Problem:
A verbatim restatement of the data, free of pictures, is what you should output.

Excerpted records:
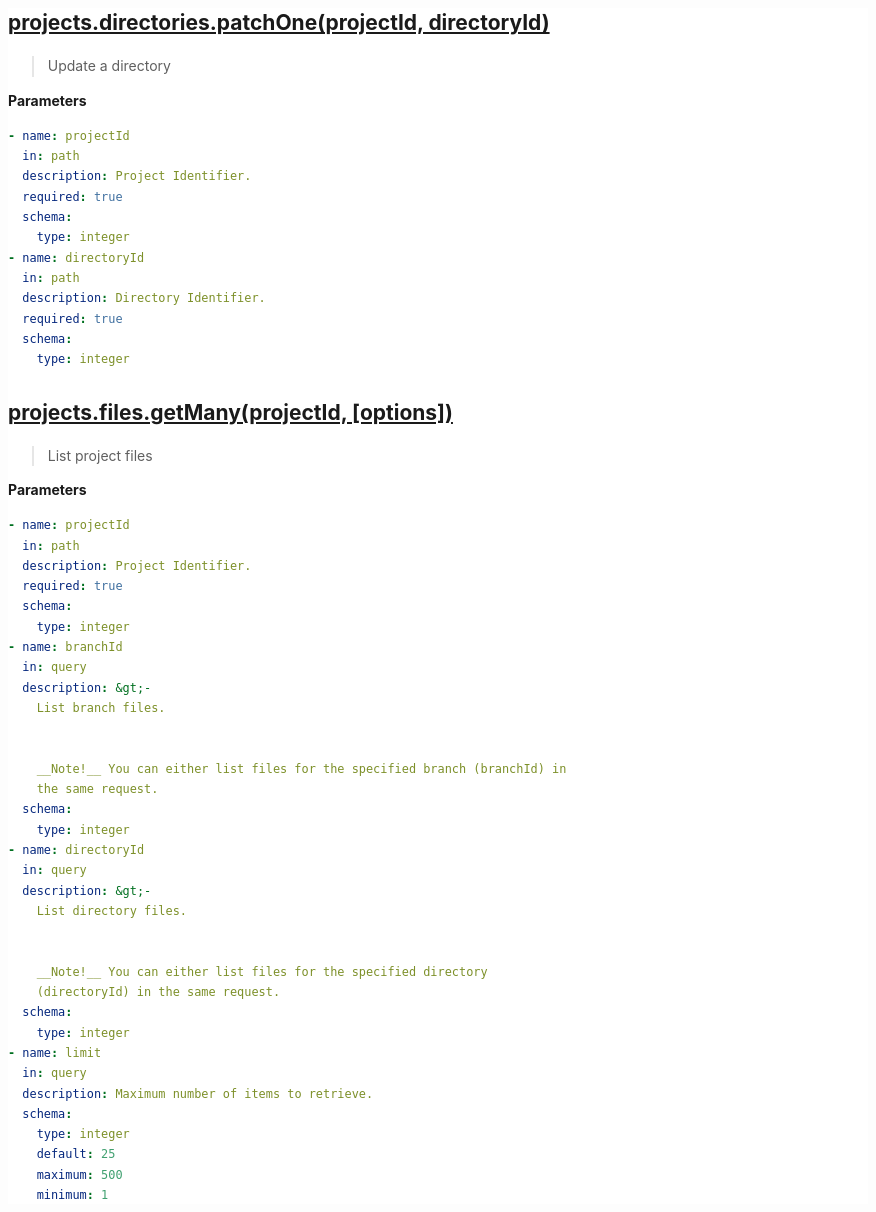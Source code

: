 <a id="projects-directories-patch-one" href="#projects-directories-patch-one">
  <h2>projects.directories.patchOne(projectId, directoryId)</h2>
</a>

> Update a directory

**Parameters**

```yml
- name: projectId
  in: path
  description: Project Identifier.
  required: true
  schema:
    type: integer
- name: directoryId
  in: path
  description: Directory Identifier.
  required: true
  schema:
    type: integer

```

<a id="projects-files-get-many" href="#projects-files-get-many">
  <h2>projects.files.getMany(projectId, [options])</h2>
</a>

> List project files

**Parameters**

```yml
- name: projectId
  in: path
  description: Project Identifier.
  required: true
  schema:
    type: integer
- name: branchId
  in: query
  description: &gt;-
    List branch files.


    __Note!__ You can either list files for the specified branch (branchId) in
    the same request.
  schema:
    type: integer
- name: directoryId
  in: query
  description: &gt;-
    List directory files.


    __Note!__ You can either list files for the specified directory
    (directoryId) in the same request.
  schema:
    type: integer
- name: limit
  in: query
  description: Maximum number of items to retrieve.
  schema:
    type: integer
    default: 25
    maximum: 500
    minimum: 1
```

Task output:
Source code

: <a id="projects-directories-patch-one" href="#projects-directories-patch-one">
  <h2>projects.directories.patchOne(projectId, directoryId)</h2>
</a>

> Update a directory

**Parameters**

```yml
- name: projectId
  in: path
  description: Project Identifier.
  required: true
  schema:
    type: integer
- name: directoryId
  in: path
  description: Directory Identifier.
  required: true
  schema:
    type: integer

```

<a id="projects-files-get-many" href="#projects-files-get-many">
  <h2>projects.files.getMany(projectId, [options])</h2>
</a>

> List project files

**Parameters**

```yml
- name: projectId
  in: path
  description: Project Identifier.
  required: true
  schema:
    type: integer
- name: branchId
  in: query
  description: &gt;-
    List branch files.


    __Note!__ You can either list files for the specified branch (branchId) in
    the same request.
  schema:
    type: integer
- name: directoryId
  in: query
  description: &gt;-
    List directory files.


    __Note!__ You can either list files for the specified directory
    (directoryId) in the same request.
  schema:
    type: integer
- name: limit
  in: query
  description: Maximum number of items to retrieve.
  schema:
    type: integer
    default: 25
    maximum: 500
    minimum: 1
```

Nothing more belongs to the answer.